> ACTION ITEM:
Find all the lines in the entries below that hold the word "Implement" and copy them.

> INFORMATION SHOWN:
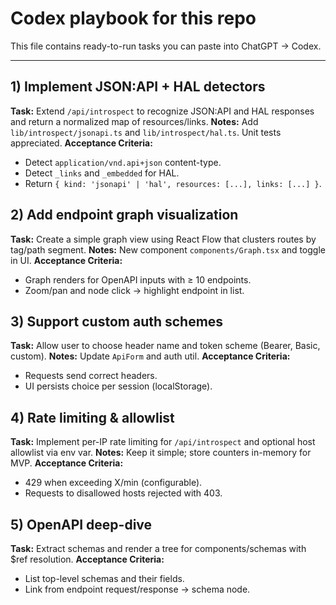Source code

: # Codex playbook for this repo

This file contains ready-to-run tasks you can paste into ChatGPT → Codex.

---

## 1) Implement JSON:API + HAL detectors
**Task:** Extend `/api/introspect` to recognize JSON:API and HAL responses and return a normalized map of resources/links.
**Notes:** Add `lib/introspect/jsonapi.ts` and `lib/introspect/hal.ts`. Unit tests appreciated.
**Acceptance Criteria:**
- Detect `application/vnd.api+json` content-type.
- Detect `_links` and `_embedded` for HAL.
- Return `{ kind: 'jsonapi' | 'hal', resources: [...], links: [...] }`.

## 2) Add endpoint graph visualization
**Task:** Create a simple graph view using React Flow that clusters routes by tag/path segment.
**Notes:** New component `components/Graph.tsx` and toggle in UI.
**Acceptance Criteria:**
- Graph renders for OpenAPI inputs with ≥ 10 endpoints.
- Zoom/pan and node click -> highlight endpoint in list.

## 3) Support custom auth schemes
**Task:** Allow user to choose header name and token scheme (Bearer, Basic, custom).
**Notes:** Update `ApiForm` and auth util.
**Acceptance Criteria:**
- Requests send correct headers.
- UI persists choice per session (localStorage).

## 4) Rate limiting & allowlist
**Task:** Implement per-IP rate limiting for `/api/introspect` and optional host allowlist via env var.
**Notes:** Keep it simple; store counters in-memory for MVP.
**Acceptance Criteria:**
- 429 when exceeding X/min (configurable).
- Requests to disallowed hosts rejected with 403.

## 5) OpenAPI deep-dive
**Task:** Extract schemas and render a tree for components/schemas with $ref resolution.
**Acceptance Criteria:**
- List top-level schemas and their fields.
- Link from endpoint request/response -> schema node.
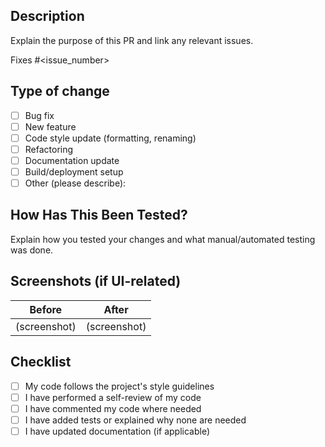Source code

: ## Description

Explain the purpose of this PR and link any relevant issues.

Fixes #<issue_number>

## Type of change

- [ ] Bug fix
- [ ] New feature
- [ ] Code style update (formatting, renaming)
- [ ] Refactoring
- [ ] Documentation update
- [ ] Build/deployment setup
- [ ] Other (please describe):

## How Has This Been Tested?

Explain how you tested your changes and what manual/automated testing was done.

## Screenshots (if UI-related)

| Before       | After        |
|--------------|--------------|
| (screenshot) | (screenshot) |

## Checklist

- [ ] My code follows the project's style guidelines
- [ ] I have performed a self-review of my code
- [ ] I have commented my code where needed
- [ ] I have added tests or explained why none are needed
- [ ] I have updated documentation (if applicable)
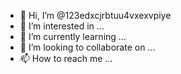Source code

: - 👋 Hi, I’m @123edxcjrbtuu4vxexvpiye
- 👀 I’m interested in ...
- 🌱 I’m currently learning ...
- 💞️ I’m looking to collaborate on ...
- 📫 How to reach me ...

<!---
123edxcjrbtuu4vxexvpiye/123edxcjrbtuu4vxexvpiye is a ✨ special ✨ repository because its `README.md` (this file) appears on your GitHub profile.
You can click the Preview link to take a look at your changes.
--->
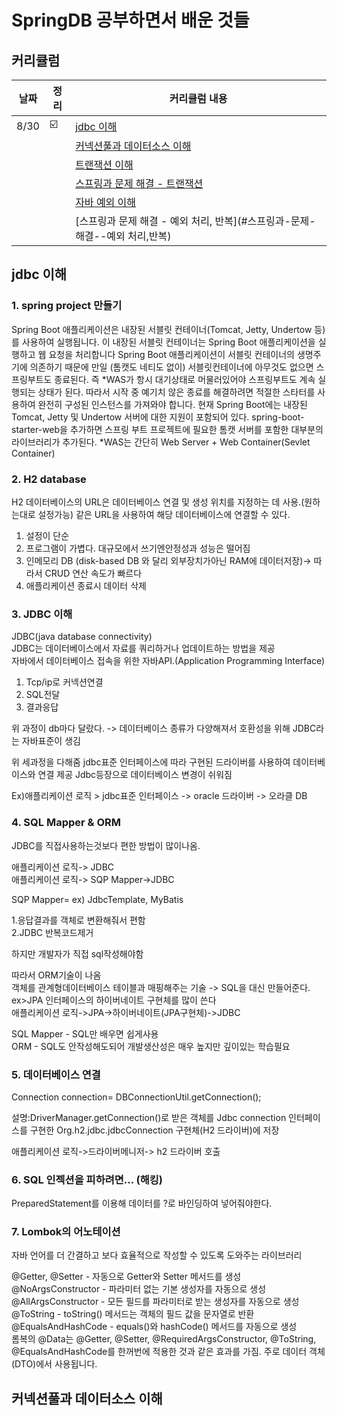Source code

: # SpringDB 공부하면서 배운 것들 

## 커리큘럼

| 날짜      | 정리 | 커리큘럼 내용                                         |
|---------|----|-------------------------------------------------|
| 8/30    | ☑️ | [jdbc 이해](#jdbc-이해)                             |
|         | ️  | [커넥션풀과 데이터소스 이해](#커넥션풀과-데이터소스-이해)               |
|         |    | [트랜잭션 이해](#트랜잭션-이해)                             |
|         |    | [스프링과 문제 해결 - 트랜잭션](#스프링과-문제-해결--트랜젝션)          |
|         |    | [자바 예외 이해](#자바-예외-이해)                           |
|         |    | [스프링과 문제 해결 - 예외 처리, 반복](#스프링과-문제-해결--예외 처리,반복) |




## jdbc 이해

### 1. spring project 만들기

Spring Boot 애플리케이션은 내장된 서블릿 컨테이너(Tomcat, Jetty, Undertow 등)를 사용하여 실행됩니다. 이 내장된 서블릿 컨테이너는 Spring Boot 애플리케이션을 실행하고 웹 요청을 처리합니다
Spring Boot 애플리케이션이 서블릿 컨테이너의 생명주기에 의존하기 때문에
만일 (톰캣도 네티도 없이) 서블릿컨테이너에 아무것도 없으면 스프링부트도 종료된다.
즉 *WAS가 항시 대기상태로 머물러있어야 스프링부트도 계속 실행되는 상태가 된다.
따라서 시작 중 예기치 않은 종료를 해결하려면 적절한 스타터를 사용하여 완전히 구성된 인스턴스를 가져와야 합니다. 현재 Spring Boot에는 내장된 Tomcat, Jetty 및 Undertow 서버에 대한 지원이 포함되어 있다.
spring-boot-starter-web을 추가하면 스프링 부트 프로젝트에 필요한 톰캣 서버를 포함한 대부분의 라이브러리가 추가된다.
*WAS는 간단히 Web Server + Web Container(Sevlet Container)

### 2. H2 database

H2 데이터베이스의 URL은 데이터베이스 연결 및 생성 위치를 지정하는 데 사용.(원하는대로 설정가능)
같은 URL을 사용하여 해당 데이터베이스에 연결할 수 있다.

1. 설정이 단순
2. 프로그램이 가볍다. 대규모에서 쓰기엔안정성과 성능은 떨어짐
3. 인메모리 DB
   (disk-based DB 와 달리 외부장치가아닌 RAM에 데이터저장)-> 따라서 CRUD 연산 속도가 빠르다
4. 애플리케이션 종료시 데이터 삭제


### 3. JDBC 이해 
JDBC(java database connectivity)  
JDBC는 데이터베이스에서 자료를 쿼리하거나 업데이트하는 방법을 제공   
자바에서 데이터베이스 접속을 위한 자바API.(Application Programming Interface)

1. Tcp/ip로 커넥션연결
2. SQL전달
3. 결과응답

위 과정이 db마다 달랐다.
-> 데이터베이스 종류가 다양해져서 호환성을 위해 JDBC라는 자바표준이 생김


위 세과정을 다해줌
jdbc표준 인터페이스에 따라 구현된 드라이버를 사용하여 데이터베이스와 연결 제공
Jdbc등장으로 데이터베이스 변경이 쉬워짐

Ex)애플리케이션 로직 > jdbc표준 인터페이스 -> oracle 드라이버 -> 오라클 DB


### 4. SQL Mapper & ORM

JDBC를 직접사용하는것보다 편한 방법이 많이나옴.

애플리케이션 로직-> JDBC    
애플리케이션 로직-> SQP Mapper->JDBC

SQP Mapper= ex) JdbcTemplate, MyBatis

1.응답결과를 객체로 변환해줘서 편함   
2.JDBC 반복코드제거

하지만 개발자가 직접 sql작성해야함

따라서 ORM기술이 나옴   
객체를 관계형데이터베이스 테이블과 매핑해주는 기술 -> SQL을 대신 만들어준다.    
ex>JPA 인터페이스의 하이버네이트 구현체를 많이 쓴다    
애플리케이션 로직->JPA->하이버네이트(JPA구현체)->JDBC

SQL Mapper - SQL만 배우면 쉽게사용     
ORM - SQL도 안작성해도되어 개발생산성은 매우 높지만 깊이있는 학습필요

### 5. 데이터베이스 연결 
Connection connection= DBConnectionUtil.getConnection();

설명:DriverManager.getConnection()로 받은 객체를
Jdbc connection 인터페이스를 구현한  Org.h2.jdbc.jdbcConnection 구현체(H2 드라이버)에 저장   

애플리케이션 로직->드라이버메니저-> h2 드라이버 호출

### 6. SQL 인젝션을 피하려면... (해킹) 
PreparedStatement를 이용해 데이터를 ?로 바인딩하여 넣어줘야한다.

### 7. Lombok의 어노테이션
자바 언어를 더 간결하고 보다 효율적으로 작성할 수 있도록 도와주는 라이브러리

@Getter, @Setter - 자동으로 Getter와 Setter 메서드를 생성  
@NoArgsConstructor - 파라미터 없는 기본 생성자를 자동으로 생성  
@AllArgsConstructor - 모든 필드를 파라미터로 받는 생성자를 자동으로 생성  
@ToString - toString() 메서드는 객체의 필드 값을 문자열로 반환  
@EqualsAndHashCode - equals()와 hashCode() 메서드를 자동으로 생성     
롬복의 @Data는 @Getter, @Setter, @RequiredArgsConstructor, @ToString, @EqualsAndHashCode를 한꺼번에 적용한 것과 같은 효과를 가짐.
주로 데이터 객체 (DTO)에서 사용됩니다.


## 커넥션풀과 데이터소스 이해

> THE ANSWER:
## 1) Implement JSON:API + HAL detectors
**Task:** Implement per-IP rate limiting for `/api/introspect` and optional host allowlist via env var.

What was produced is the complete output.